* [Task]: In the data below, find the line that contains "So, to summarize, a" and the line that contains "What's the type". Copy both, plus every line between them, exactly.

*** Data excerpts Section Begins ***

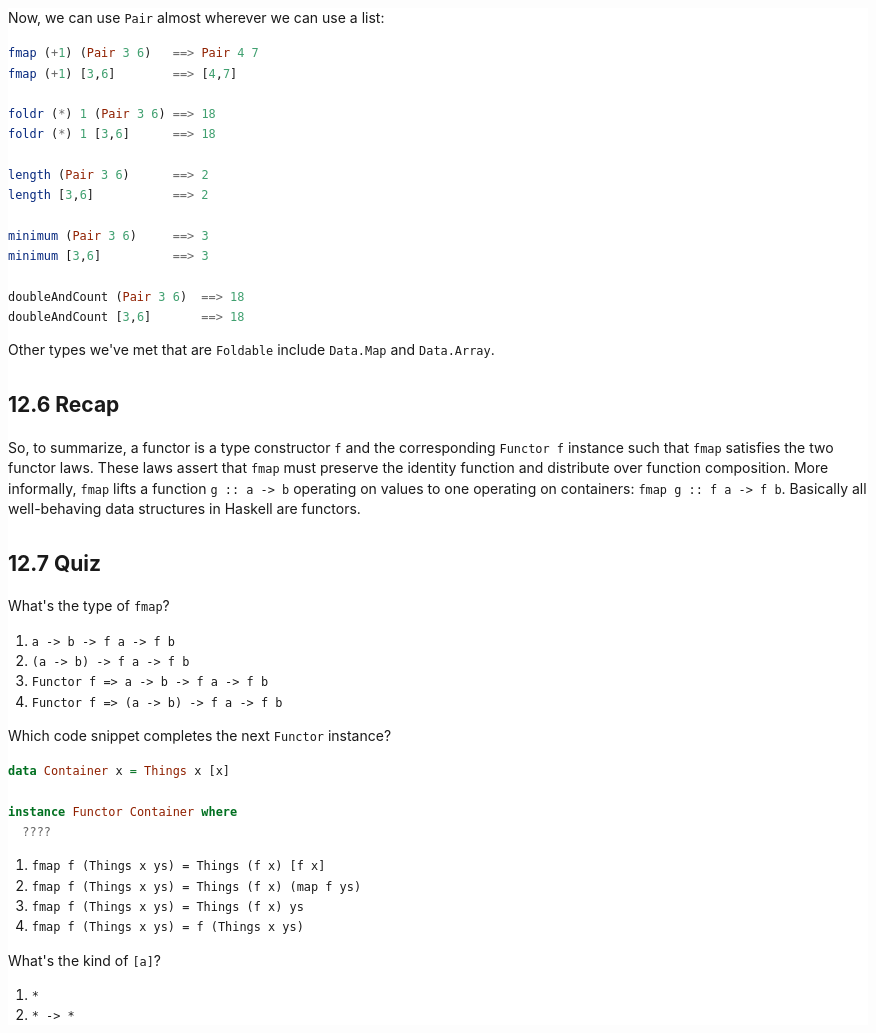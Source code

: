 Now, we can use `Pair` almost wherever we can use a list:

``` haskell
fmap (+1) (Pair 3 6)   ==> Pair 4 7
fmap (+1) [3,6]        ==> [4,7]

foldr (*) 1 (Pair 3 6) ==> 18
foldr (*) 1 [3,6]      ==> 18

length (Pair 3 6)      ==> 2
length [3,6]           ==> 2

minimum (Pair 3 6)     ==> 3
minimum [3,6]          ==> 3

doubleAndCount (Pair 3 6)  ==> 18
doubleAndCount [3,6]       ==> 18
```

Other types we've met that are `Foldable` include `Data.Map` and `Data.Array`.

## 12.6 Recap

So, to summarize, a functor is a type constructor `f` and the corresponding `Functor f` instance such that `fmap`
satisfies the two functor laws. These laws assert that `fmap` must preserve the identity function and distribute over
function composition. More informally, `fmap` lifts a function `g :: a -> b` operating on values to one operating on
containers: `fmap g :: f a -> f b`. Basically all well-behaving data structures in Haskell are functors.

## 12.7 Quiz

What's the type of `fmap`?

1.  `a -> b -> f a -> f b`
2.  `(a -> b) -> f a -> f b`
3.  `Functor f => a -> b -> f a -> f b`
4.  `Functor f => (a -> b) -> f a -> f b`

Which code snippet completes the next `Functor` instance?

``` haskell
data Container x = Things x [x]

instance Functor Container where
  ????
```

1.  `fmap f (Things x ys) = Things (f x) [f x]`
2.  `fmap f (Things x ys) = Things (f x) (map f ys)`
3.  `fmap f (Things x ys) = Things (f x) ys`
4.  `fmap f (Things x ys) = f (Things x ys)`

What's the kind of `[a]`?

1.  `*`
2.  `* -> *`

*** Data excerpts Section Ends ***

* [Written response]:
So, to summarize, a functor is a type constructor `f` and the corresponding `Functor f` instance such that `fmap`
satisfies the two functor laws. These laws assert that `fmap` must preserve the identity function and distribute over
function composition. More informally, `fmap` lifts a function `g :: a -> b` operating on values to one operating on
containers: `fmap g :: f a -> f b`. Basically all well-behaving data structures in Haskell are functors.

## 12.7 Quiz

What's the type of `fmap`?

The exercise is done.